[EXTRACTED INFORMATION Boundary: Start]
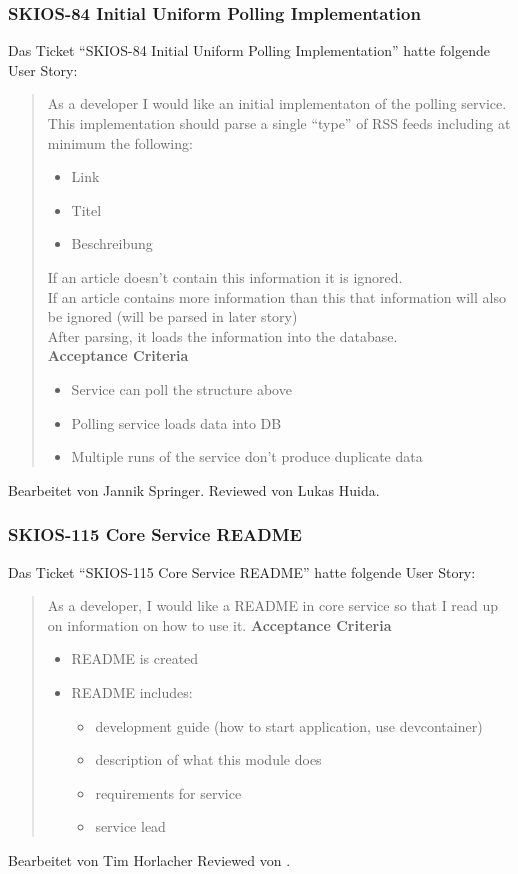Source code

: \subsubsection{SKIOS-84 Initial Uniform Polling Implementation}
Das Ticket \enquote{SKIOS-84 Initial Uniform Polling Implementation} hatte folgende User Story:
\begin{quotation}
    As a developer I would like an initial implementaton of the polling service.\\
    This implementation should parse a single \enquote{type} of RSS feeds including at minimum the following:
    
    \begin{itemize}
        \item Link
        \item Titel
        \item Beschreibung
    \end{itemize}

    If an article doesn't contain this information it is ignored.\\
    If an article contains more information than this that information will also be ignored (will be parsed in later story)\\
    After parsing, it loads the information into the database. \\
\textbf{Acceptance Criteria}
\begin{itemize}
    \item Service can poll the structure above
    \item Polling service loads data into DB
    \item Multiple runs of the service don't produce duplicate data
\end{itemize}
\end{quotation}
Bearbeitet von Jannik Springer.
Reviewed von Lukas Huida.

\subsubsection{SKIOS-115 Core Service README}
Das Ticket \enquote{SKIOS-115 Core Service README} hatte folgende User Story:
\begin{quotation}
    As a developer, I would like a README in core service so that I read up on information on how to use it.
\textbf{Acceptance Criteria}
\begin{itemize}
    \item README is created
    \item README includes:
    \begin{itemize}
        \item development guide (how to start application, use devcontainer)
        \item description of what this module does
        \item requirements for service
        \item service lead
    \end{itemize}
\end{itemize}
\end{quotation}
Bearbeitet von Tim Horlacher
Reviewed von .

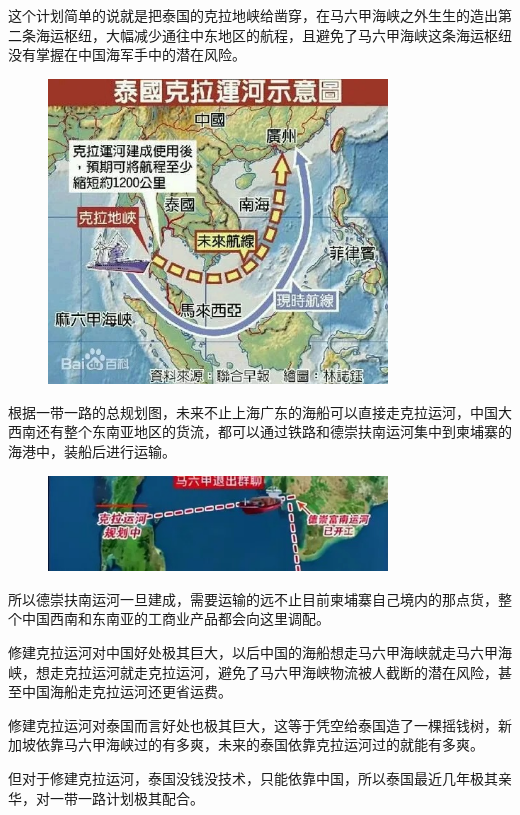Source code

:\documentclass[UTF8, 11pt, oneside]{ctexart}
\begin{document}
这个计划简单的说就是把泰国的克拉地峡给凿穿，在马六甲海峡之外生生的造出第二条海运枢纽，大幅减少通往中东地区的航程，且避免了马六甲海峡这条海运枢纽没有掌握在中国海军手中的潜在风险。

\begin{figure}[H]
    \centering
    \includegraphics[width=9cm]{2024-08-17-007.jpg}
\end{figure}

根据一带一路的总规划图，未来不止上海广东的海船可以直接走克拉运河，中国大西南还有整个东南亚地区的货流，都可以通过铁路和德崇扶南运河集中到柬埔寨的海港中，装船后进行运输。

\begin{figure}[H]
    \centering
    \includegraphics[width=9cm]{2024-08-17-008.jpg}
\end{figure}

所以德崇扶南运河一旦建成，需要运输的远不止目前柬埔寨自己境内的那点货，整个中国西南和东南亚的工商业产品都会向这里调配。

修建克拉运河对中国好处极其巨大，以后中国的海船想走马六甲海峡就走马六甲海峡，想走克拉运河就走克拉运河，避免了马六甲海峡物流被人截断的潜在风险，甚至中国海船走克拉运河还更省运费。

修建克拉运河对泰国而言好处也极其巨大，这等于凭空给泰国造了一棵摇钱树，新加坡依靠马六甲海峡过的有多爽，未来的泰国依靠克拉运河过的就能有多爽。

但对于修建克拉运河，泰国没钱没技术，只能依靠中国，所以泰国最近几年极其亲华，对一带一路计划极其配合。
\end{document}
[EXTRACTED INFORMATION Boundary: End]
- _PROBLEM DESCRIPTION_
Copy out all lines above that include the string "ignored".

- _EXERCISE RESULT_
    If an article doesn't contain this information it is ignored.\\
    If an article contains more information than this that information will also be ignored (will be parsed in later story)\\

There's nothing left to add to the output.